**Given data:**
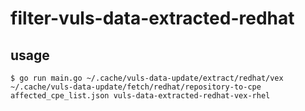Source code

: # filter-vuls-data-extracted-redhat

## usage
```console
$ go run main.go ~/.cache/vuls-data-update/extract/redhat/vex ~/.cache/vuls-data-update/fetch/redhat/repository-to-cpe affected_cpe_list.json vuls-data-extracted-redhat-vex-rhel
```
--
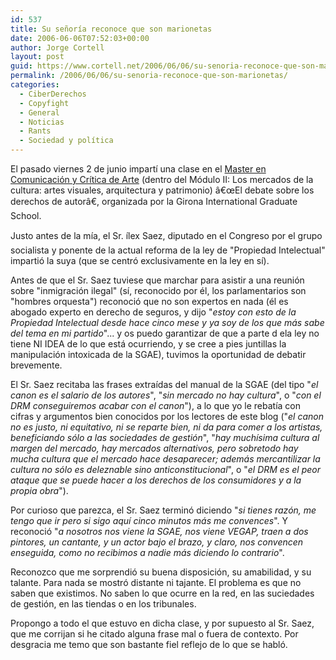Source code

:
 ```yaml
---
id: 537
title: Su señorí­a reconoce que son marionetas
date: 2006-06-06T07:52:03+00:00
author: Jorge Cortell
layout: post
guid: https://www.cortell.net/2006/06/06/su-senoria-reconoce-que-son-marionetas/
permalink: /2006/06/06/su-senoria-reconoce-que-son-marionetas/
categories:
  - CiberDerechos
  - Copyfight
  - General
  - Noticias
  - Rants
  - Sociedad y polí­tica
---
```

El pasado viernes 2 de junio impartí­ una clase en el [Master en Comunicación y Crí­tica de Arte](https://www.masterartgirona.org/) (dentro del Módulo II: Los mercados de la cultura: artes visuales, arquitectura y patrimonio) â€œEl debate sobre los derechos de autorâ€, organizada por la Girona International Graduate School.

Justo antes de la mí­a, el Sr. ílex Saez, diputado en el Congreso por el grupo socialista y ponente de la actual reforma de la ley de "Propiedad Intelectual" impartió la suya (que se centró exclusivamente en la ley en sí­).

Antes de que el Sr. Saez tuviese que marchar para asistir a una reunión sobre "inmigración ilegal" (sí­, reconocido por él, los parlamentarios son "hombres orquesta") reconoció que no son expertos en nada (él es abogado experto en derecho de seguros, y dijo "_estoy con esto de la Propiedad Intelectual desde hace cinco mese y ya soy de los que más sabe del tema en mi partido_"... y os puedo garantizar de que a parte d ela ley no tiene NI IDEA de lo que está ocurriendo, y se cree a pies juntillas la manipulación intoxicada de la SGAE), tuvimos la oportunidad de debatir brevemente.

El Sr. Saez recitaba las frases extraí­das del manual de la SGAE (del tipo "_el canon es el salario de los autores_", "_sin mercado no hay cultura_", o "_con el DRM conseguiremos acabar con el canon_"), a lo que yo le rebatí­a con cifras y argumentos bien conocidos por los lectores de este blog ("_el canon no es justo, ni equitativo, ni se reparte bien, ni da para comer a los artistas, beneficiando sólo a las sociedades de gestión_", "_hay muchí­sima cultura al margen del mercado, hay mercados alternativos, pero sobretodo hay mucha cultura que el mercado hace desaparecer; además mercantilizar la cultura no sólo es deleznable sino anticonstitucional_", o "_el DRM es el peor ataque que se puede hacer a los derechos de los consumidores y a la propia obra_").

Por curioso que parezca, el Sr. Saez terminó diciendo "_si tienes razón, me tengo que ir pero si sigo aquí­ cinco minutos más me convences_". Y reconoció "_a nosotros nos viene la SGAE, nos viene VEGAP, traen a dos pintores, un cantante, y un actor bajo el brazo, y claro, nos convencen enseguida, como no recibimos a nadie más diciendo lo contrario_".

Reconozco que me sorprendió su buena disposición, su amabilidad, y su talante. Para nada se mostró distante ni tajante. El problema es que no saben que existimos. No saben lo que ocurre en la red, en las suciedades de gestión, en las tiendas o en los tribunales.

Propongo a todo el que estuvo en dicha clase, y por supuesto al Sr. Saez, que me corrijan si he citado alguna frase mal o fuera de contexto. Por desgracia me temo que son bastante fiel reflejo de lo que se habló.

**Problem to solve:**
The lines above that hold the string "marionetas" are to be located and copied.

**Reply:**
title: Su señorí­a reconoce que son marionetas
guid: https://www.cortell.net/2006/06/06/su-senoria-reconoce-que-son-marionetas/
permalink: /2006/06/06/su-senoria-reconoce-que-son-marionetas/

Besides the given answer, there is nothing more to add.